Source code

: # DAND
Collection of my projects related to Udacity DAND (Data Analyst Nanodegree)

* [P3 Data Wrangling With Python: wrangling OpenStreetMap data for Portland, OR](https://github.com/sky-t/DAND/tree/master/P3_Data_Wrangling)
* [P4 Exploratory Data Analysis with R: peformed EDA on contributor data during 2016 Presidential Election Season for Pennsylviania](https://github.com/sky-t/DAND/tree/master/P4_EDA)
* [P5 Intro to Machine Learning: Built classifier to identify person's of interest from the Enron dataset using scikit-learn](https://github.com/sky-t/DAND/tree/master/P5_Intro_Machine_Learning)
--------------------
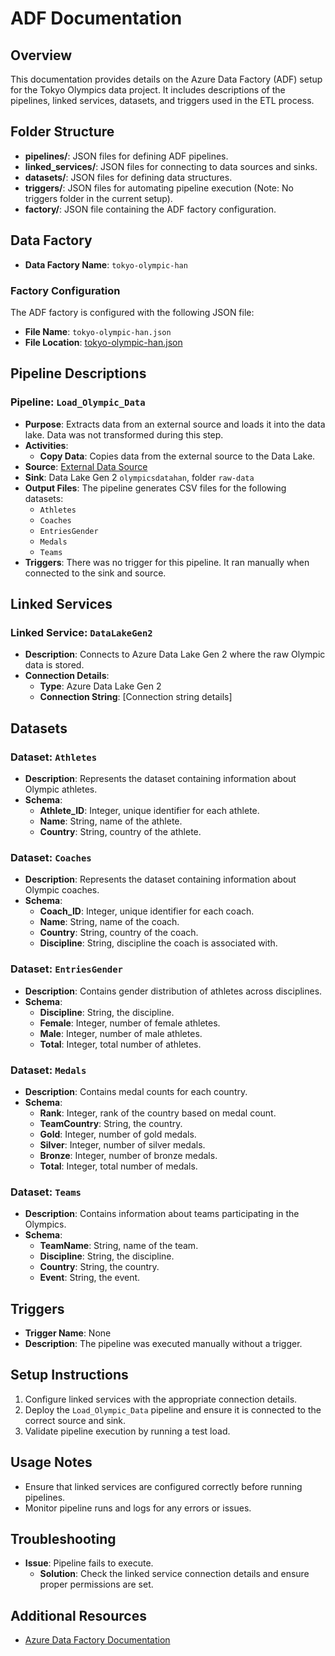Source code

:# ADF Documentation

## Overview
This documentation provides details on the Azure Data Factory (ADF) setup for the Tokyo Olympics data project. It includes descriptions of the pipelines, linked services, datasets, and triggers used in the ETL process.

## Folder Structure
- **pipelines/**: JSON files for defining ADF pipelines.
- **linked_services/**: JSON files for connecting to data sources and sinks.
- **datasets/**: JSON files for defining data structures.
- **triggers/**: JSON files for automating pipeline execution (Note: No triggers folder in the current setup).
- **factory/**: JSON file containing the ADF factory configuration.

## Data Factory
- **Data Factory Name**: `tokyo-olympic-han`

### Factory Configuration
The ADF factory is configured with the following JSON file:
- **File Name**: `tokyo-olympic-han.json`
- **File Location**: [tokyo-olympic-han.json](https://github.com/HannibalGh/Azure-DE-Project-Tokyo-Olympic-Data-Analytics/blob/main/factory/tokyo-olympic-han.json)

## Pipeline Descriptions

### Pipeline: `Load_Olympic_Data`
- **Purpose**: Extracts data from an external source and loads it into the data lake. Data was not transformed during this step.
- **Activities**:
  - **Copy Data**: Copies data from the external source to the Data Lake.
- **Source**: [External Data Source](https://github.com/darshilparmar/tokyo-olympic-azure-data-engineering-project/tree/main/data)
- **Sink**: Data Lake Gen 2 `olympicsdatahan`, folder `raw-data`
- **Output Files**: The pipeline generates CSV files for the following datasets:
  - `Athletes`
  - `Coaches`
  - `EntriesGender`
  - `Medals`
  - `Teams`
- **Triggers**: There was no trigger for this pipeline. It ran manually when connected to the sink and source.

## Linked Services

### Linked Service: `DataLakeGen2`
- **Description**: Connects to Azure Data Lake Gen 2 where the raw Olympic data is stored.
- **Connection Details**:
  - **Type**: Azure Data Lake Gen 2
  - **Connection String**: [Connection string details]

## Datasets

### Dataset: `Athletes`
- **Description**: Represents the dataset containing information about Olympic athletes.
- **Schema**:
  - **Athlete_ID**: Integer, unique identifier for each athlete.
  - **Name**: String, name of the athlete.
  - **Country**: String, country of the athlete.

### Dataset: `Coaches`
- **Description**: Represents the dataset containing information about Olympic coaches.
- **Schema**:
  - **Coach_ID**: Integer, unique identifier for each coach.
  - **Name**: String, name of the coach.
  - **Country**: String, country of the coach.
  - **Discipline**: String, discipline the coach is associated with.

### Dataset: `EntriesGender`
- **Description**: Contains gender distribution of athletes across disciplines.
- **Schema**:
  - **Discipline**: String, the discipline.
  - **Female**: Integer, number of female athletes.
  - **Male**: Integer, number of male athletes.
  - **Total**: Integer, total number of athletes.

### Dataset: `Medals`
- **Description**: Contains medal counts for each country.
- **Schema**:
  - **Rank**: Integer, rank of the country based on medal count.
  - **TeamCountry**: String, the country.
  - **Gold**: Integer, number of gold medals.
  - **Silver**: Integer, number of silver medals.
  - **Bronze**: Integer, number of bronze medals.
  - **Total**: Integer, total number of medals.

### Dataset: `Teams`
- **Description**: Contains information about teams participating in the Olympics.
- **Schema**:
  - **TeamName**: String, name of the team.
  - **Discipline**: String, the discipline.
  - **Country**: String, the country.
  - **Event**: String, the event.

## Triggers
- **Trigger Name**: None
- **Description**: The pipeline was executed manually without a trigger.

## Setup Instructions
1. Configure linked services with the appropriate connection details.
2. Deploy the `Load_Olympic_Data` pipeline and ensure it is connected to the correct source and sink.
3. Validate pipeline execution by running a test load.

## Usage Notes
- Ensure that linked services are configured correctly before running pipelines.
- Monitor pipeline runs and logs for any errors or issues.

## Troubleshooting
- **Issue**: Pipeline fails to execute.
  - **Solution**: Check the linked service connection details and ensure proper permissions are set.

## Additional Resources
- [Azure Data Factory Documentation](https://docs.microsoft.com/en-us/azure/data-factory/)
--------------------
**Action item:**
Your answer must consist solely of the lines above between the line holding "The ADF factory is" and the line holding "- **Output Files**: The", inclusive, copied exactly.

**Solution for this problem:**
The ADF factory is configured with the following JSON file:
- **File Name**: `tokyo-olympic-han.json`
- **File Location**: [tokyo-olympic-han.json](https://github.com/HannibalGh/Azure-DE-Project-Tokyo-Olympic-Data-Analytics/blob/main/factory/tokyo-olympic-han.json)

## Pipeline Descriptions

### Pipeline: `Load_Olympic_Data`
- **Purpose**: Extracts data from an external source and loads it into the data lake. Data was not transformed during this step.
- **Activities**:
  - **Copy Data**: Copies data from the external source to the Data Lake.
- **Source**: [External Data Source](https://github.com/darshilparmar/tokyo-olympic-azure-data-engineering-project/tree/main/data)
- **Sink**: Data Lake Gen 2 `olympicsdatahan`, folder `raw-data`
- **Output Files**: The pipeline generates CSV files for the following datasets:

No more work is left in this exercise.